## [WHAT YOU WILL DO]
Nothing but the records, repeated word for word and free of pictures, belongs in the answer.

SOURCE MATERIAL: Begin

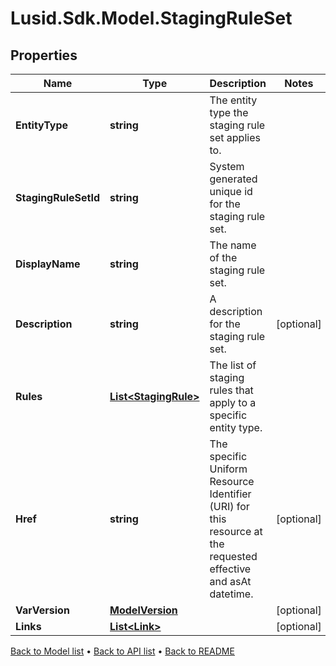 # Lusid.Sdk.Model.StagingRuleSet

## Properties

Name | Type | Description | Notes
------------ | ------------- | ------------- | -------------
**EntityType** | **string** | The entity type the staging rule set applies to. | 
**StagingRuleSetId** | **string** | System generated unique id for the staging rule set. | 
**DisplayName** | **string** | The name of the staging rule set. | 
**Description** | **string** | A description for the staging rule set. | [optional] 
**Rules** | [**List&lt;StagingRule&gt;**](StagingRule.md) | The list of staging rules that apply to a specific entity type. | 
**Href** | **string** | The specific Uniform Resource Identifier (URI) for this resource at the requested effective and asAt datetime. | [optional] 
**VarVersion** | [**ModelVersion**](ModelVersion.md) |  | [optional] 
**Links** | [**List&lt;Link&gt;**](Link.md) |  | [optional] 

[Back to Model list](../README.md#documentation-for-models) &#8226; [Back to API list](../README.md#documentation-for-api-endpoints) &#8226; [Back to README](../README.md)

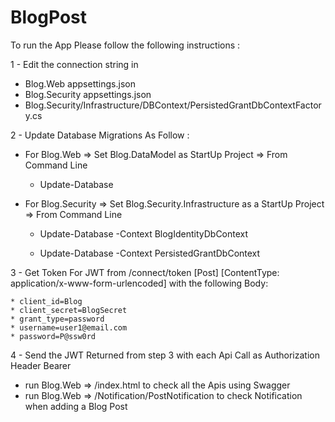 # BlogPost

To run the App Please follow the following instructions :

1 - Edit the connection string in 
   * Blog.Web appsettings.json
   * Blog.Security appsettings.json
   * Blog.Security/Infrastructure/DBContext/PersistedGrantDbContextFactory.cs

2 - Update Database Migrations As Follow :
  
  * For Blog.Web => Set Blog.DataModel as StartUp Project => From Command Line 
  
      - Update-Database 
      
  * For Blog.Security => Set Blog.Security.Infrastructure as a StartUp Project => From Command Line 
      
      - Update-Database -Context BlogIdentityDbContext
      
      - Update-Database -Context PersistedGrantDbContext
      
3 - Get Token For JWT from /connect/token [Post] [ContentType: application/x-www-form-urlencoded] with the following Body:

    * client_id=Blog
    * client_secret=BlogSecret
    * grant_type=password
    * username=user1@email.com
    * password=P@ssw0rd

4 - Send the JWT Returned from step 3 with each Api Call as Authorization Header Bearer

* run Blog.Web => /index.html to check all the Apis using Swagger 
* run Blog.Web => /Notification/PostNotification to check Notification when adding a Blog Post
    
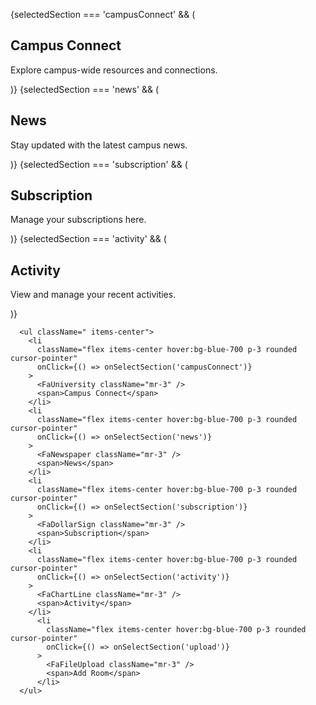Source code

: {selectedSection === 'campusConnect' && (
        <div className="mt-6">
          <h2 className="text-lg font-bold text-gray-800">Campus Connect</h2>
          <p className="text-gray-600">Explore campus-wide resources and connections.</p>
        </div>
      )}
      {selectedSection === 'news' && (
        <div className="mt-6">
          <h2 className="text-lg font-bold text-gray-800">News</h2>
          <p className="text-gray-600">Stay updated with the latest campus news.</p>
        </div>
      )}
      {selectedSection === 'subscription' && (
        <div className="mt-6">
          <h2 className="text-lg font-bold text-gray-800">Subscription</h2>
          <p className="text-gray-600">Manage your subscriptions here.</p>
        </div>
      )}
      {selectedSection === 'activity' && (
        <div className="mt-6">
          <h2 className="text-lg font-bold text-gray-800">Activity</h2>
          <p className="text-gray-600">View and manage your recent activities.</p>
        </div>
      )} 
      








      <ul className=" items-center">
        <li
          className="flex items-center hover:bg-blue-700 p-3 rounded cursor-pointer"
          onClick={() => onSelectSection('campusConnect')}
        >
          <FaUniversity className="mr-3" />
          <span>Campus Connect</span>
        </li>
        <li
          className="flex items-center hover:bg-blue-700 p-3 rounded cursor-pointer"
          onClick={() => onSelectSection('news')}
        >
          <FaNewspaper className="mr-3" />
          <span>News</span>
        </li>
        <li
          className="flex items-center hover:bg-blue-700 p-3 rounded cursor-pointer"
          onClick={() => onSelectSection('subscription')}
        >
          <FaDollarSign className="mr-3" />
          <span>Subscription</span>
        </li>
        <li
          className="flex items-center hover:bg-blue-700 p-3 rounded cursor-pointer"
          onClick={() => onSelectSection('activity')}
        >
          <FaChartLine className="mr-3" />
          <span>Activity</span>
        </li>
          <li
            className="flex items-center hover:bg-blue-700 p-3 rounded cursor-pointer"
            onClick={() => onSelectSection('upload')}
          >
            <FaFileUpload className="mr-3" />
            <span>Add Room</span>
          </li>
      </ul>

SOURCE MATERIAL: End

## [EXPECTED ANSWER]
 # Lusid.Sdk.Model.StagingRuleSet

## Properties

Name | Type | Description | Notes
------------ | ------------- | ------------- | -------------
**EntityType** | **string** | The entity type the staging rule set applies to. | 
**StagingRuleSetId** | **string** | System generated unique id for the staging rule set. | 
**DisplayName** | **string** | The name of the staging rule set. | 
**Description** | **string** | A description for the staging rule set. | [optional] 
**Rules** | [**List&lt;StagingRule&gt;**](StagingRule.md) | The list of staging rules that apply to a specific entity type. | 
**Href** | **string** | The specific Uniform Resource Identifier (URI) for this resource at the requested effective and asAt datetime. | [optional] 
**VarVersion** | [**ModelVersion**](ModelVersion.md) |  | [optional] 
**Links** | [**List&lt;Link&gt;**](Link.md) |  | [optional] 

[Back to Model list](../README.md#documentation-for-models) &#8226; [Back to API list](../README.md#documentation-for-api-endpoints) &#8226; [Back to README](../README.md)

 # BlogPost

To run the App Please follow the following instructions :

1 - Edit the connection string in 
   * Blog.Web appsettings.json
   * Blog.Security appsettings.json
   * Blog.Security/Infrastructure/DBContext/PersistedGrantDbContextFactory.cs

2 - Update Database Migrations As Follow :
  
  * For Blog.Web => Set Blog.DataModel as StartUp Project => From Command Line 
  
      - Update-Database 
      
  * For Blog.Security => Set Blog.Security.Infrastructure as a StartUp Project => From Command Line 
      
      - Update-Database -Context BlogIdentityDbContext
      
      - Update-Database -Context PersistedGrantDbContext
      
3 - Get Token For JWT from /connect/token [Post] [ContentType: application/x-www-form-urlencoded] with the following Body:

    * client_id=Blog
    * client_secret=BlogSecret
    * grant_type=password
    * username=user1@email.com
    * password=P@ssw0rd

4 - Send the JWT Returned from step 3 with each Api Call as Authorization Header Bearer

* run Blog.Web => /index.html to check all the Apis using Swagger 
* run Blog.Web => /Notification/PostNotification to check Notification when adding a Blog Post
    
Source code

: {selectedSection === 'campusConnect' && (
        <div className="mt-6">
          <h2 className="text-lg font-bold text-gray-800">Campus Connect</h2>
          <p className="text-gray-600">Explore campus-wide resources and connections.</p>
        </div>
      )}
      {selectedSection === 'news' && (
        <div className="mt-6">
          <h2 className="text-lg font-bold text-gray-800">News</h2>
          <p className="text-gray-600">Stay updated with the latest campus news.</p>
        </div>
      )}
      {selectedSection === 'subscription' && (
        <div className="mt-6">
          <h2 className="text-lg font-bold text-gray-800">Subscription</h2>
          <p className="text-gray-600">Manage your subscriptions here.</p>
        </div>
      )}
      {selectedSection === 'activity' && (
        <div className="mt-6">
          <h2 className="text-lg font-bold text-gray-800">Activity</h2>
          <p className="text-gray-600">View and manage your recent activities.</p>
        </div>
      )} 
      








      <ul className=" items-center">
        <li
          className="flex items-center hover:bg-blue-700 p-3 rounded cursor-pointer"
          onClick={() => onSelectSection('campusConnect')}
        >
          <FaUniversity className="mr-3" />
          <span>Campus Connect</span>
        </li>
        <li
          className="flex items-center hover:bg-blue-700 p-3 rounded cursor-pointer"
          onClick={() => onSelectSection('news')}
        >
          <FaNewspaper className="mr-3" />
          <span>News</span>
        </li>
        <li
          className="flex items-center hover:bg-blue-700 p-3 rounded cursor-pointer"
          onClick={() => onSelectSection('subscription')}
        >
          <FaDollarSign className="mr-3" />
          <span>Subscription</span>
        </li>
        <li
          className="flex items-center hover:bg-blue-700 p-3 rounded cursor-pointer"
          onClick={() => onSelectSection('activity')}
        >
          <FaChartLine className="mr-3" />
          <span>Activity</span>
        </li>
          <li
            className="flex items-center hover:bg-blue-700 p-3 rounded cursor-pointer"
            onClick={() => onSelectSection('upload')}
          >
            <FaFileUpload className="mr-3" />
            <span>Add Room</span>
          </li>
      </ul>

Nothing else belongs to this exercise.